Australian release date: 20 March 2014
The question has to be asked, “Does 3D make epic disaster films any better?” In the case of Paul W. S. Anderson’s Pompeii, the answer is, “No!” If anything, it added to the disappointment as the special effects were plentiful but, regrettably, a bit cheesy in places and not as thrilling as they could have been. Admittedly, there were a couple of moments when one dodged a missile in the dark, but they weren’t enough to compensate for the effects’ overall lack of veracity. It’s hard to accept a storm of fireballs raining down on Pompeii during the eruption of Mount Vesuvius in 79AD, when it is widely known that the debris that buried the ancient city was mainly made up of ash and pumice, not burning boulders. It’s also a little hard to accept that, while said fireballs are smashing buildings and ships to splinters, the roads are clear enough to drive a chariot through town!
The film opens with a potted history of the bloody background of Milo (Kit Harington), a young Celt who is captured in Britain and enslaved after his tribe has been slaughtered by a battalion of Romans led by Corvus (Kiefer Sutherland). Many years later Milo, now a gladiator, has to fight for his life in combat with a formidable opponent Atticus (Adewale Akinnuoye-Agbaje), who becomes his unlikely ally in his quest for freedom. Milo falls in love with Cassia (Aussie actress Emily Browning), the unattainable daughter of Pompeii’s ruling family. Unfortunately Corvus, now a Roman senator (who, for some weird reason, speaks with a very contrived plum in his mouth), has also fallen for Cassia, following her to Pompeii from Rome, and he’s not about to let her run off into the sunset with a Celtic slave!
For lovers of sword-and-sandal epics, Pompeii does have moments of high drama but, while saying that, the plot is corny and the situations often unbelievable. Possibly the filmmakers were so concerned with the technical difficulties of bringing Vesuvius to life that they neglected the script. Certainly, recreating the eruption of one of Europe’s largest volcanoes and the subsequent total destruction of a city, was always going to be difficult to bring successfully to the screen. Still, one can’t help but feel that at times the actors were just going through the motions because the emphasis was placed on the special effects; maybe that’s a consequence of acting against a green screen. Clinton Shorter’s rousing score helps things along, though, as does Michele Conroy’s fast-paced edit.

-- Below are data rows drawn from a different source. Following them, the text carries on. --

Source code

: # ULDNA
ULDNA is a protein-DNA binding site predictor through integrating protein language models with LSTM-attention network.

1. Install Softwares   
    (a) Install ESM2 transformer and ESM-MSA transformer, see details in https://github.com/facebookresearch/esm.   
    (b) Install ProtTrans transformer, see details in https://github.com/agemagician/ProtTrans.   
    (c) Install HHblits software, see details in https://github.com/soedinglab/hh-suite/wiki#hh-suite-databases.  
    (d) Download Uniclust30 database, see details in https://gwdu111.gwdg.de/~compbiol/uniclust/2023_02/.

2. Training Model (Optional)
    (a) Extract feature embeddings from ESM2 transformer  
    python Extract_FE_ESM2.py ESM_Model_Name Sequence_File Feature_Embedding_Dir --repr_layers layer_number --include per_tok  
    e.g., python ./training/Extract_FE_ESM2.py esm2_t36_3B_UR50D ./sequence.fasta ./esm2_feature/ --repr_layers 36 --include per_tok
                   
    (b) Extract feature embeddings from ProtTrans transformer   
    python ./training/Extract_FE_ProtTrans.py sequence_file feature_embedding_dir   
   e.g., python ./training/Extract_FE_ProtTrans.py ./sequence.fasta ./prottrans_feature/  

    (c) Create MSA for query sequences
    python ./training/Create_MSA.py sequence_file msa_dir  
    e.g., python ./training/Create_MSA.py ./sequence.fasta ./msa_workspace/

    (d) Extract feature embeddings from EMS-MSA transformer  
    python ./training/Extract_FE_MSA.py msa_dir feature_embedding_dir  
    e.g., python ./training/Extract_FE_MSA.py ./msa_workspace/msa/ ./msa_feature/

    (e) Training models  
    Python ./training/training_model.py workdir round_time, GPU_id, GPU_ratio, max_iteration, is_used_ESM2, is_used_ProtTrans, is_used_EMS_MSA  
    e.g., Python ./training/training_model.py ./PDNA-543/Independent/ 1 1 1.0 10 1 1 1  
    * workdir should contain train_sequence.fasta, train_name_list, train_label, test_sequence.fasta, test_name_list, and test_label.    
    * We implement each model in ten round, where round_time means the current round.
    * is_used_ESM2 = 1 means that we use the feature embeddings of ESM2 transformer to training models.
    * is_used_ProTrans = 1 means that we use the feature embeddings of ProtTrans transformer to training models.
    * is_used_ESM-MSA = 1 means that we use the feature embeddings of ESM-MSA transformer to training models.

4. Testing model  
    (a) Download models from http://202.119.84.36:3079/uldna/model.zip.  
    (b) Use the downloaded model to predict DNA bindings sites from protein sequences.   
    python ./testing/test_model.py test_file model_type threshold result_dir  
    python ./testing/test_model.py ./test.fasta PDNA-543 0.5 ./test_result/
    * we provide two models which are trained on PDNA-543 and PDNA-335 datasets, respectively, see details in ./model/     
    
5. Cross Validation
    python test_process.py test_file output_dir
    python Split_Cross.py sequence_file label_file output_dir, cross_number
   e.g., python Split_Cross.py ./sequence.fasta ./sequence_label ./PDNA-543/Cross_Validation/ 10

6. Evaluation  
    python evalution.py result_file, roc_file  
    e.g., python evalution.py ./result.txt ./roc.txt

Anderson and his long-time producer partner Jeremy Bolt (who worked with him on the Resident Evil series), spent a number of years plotting how to enter into the 3D market and came to the conclusion that an epic disaster movie was the key to success. Hopefully this is a practice run and next time the results will be more rewarding. It definitely doesn’t match up to Bolt’s promise that the audience would be subjected to, “…a spectacle worthy of a Roman amphitheatre.” Perhaps Pompeii would have been better left covered in a cloud of volcanic ash.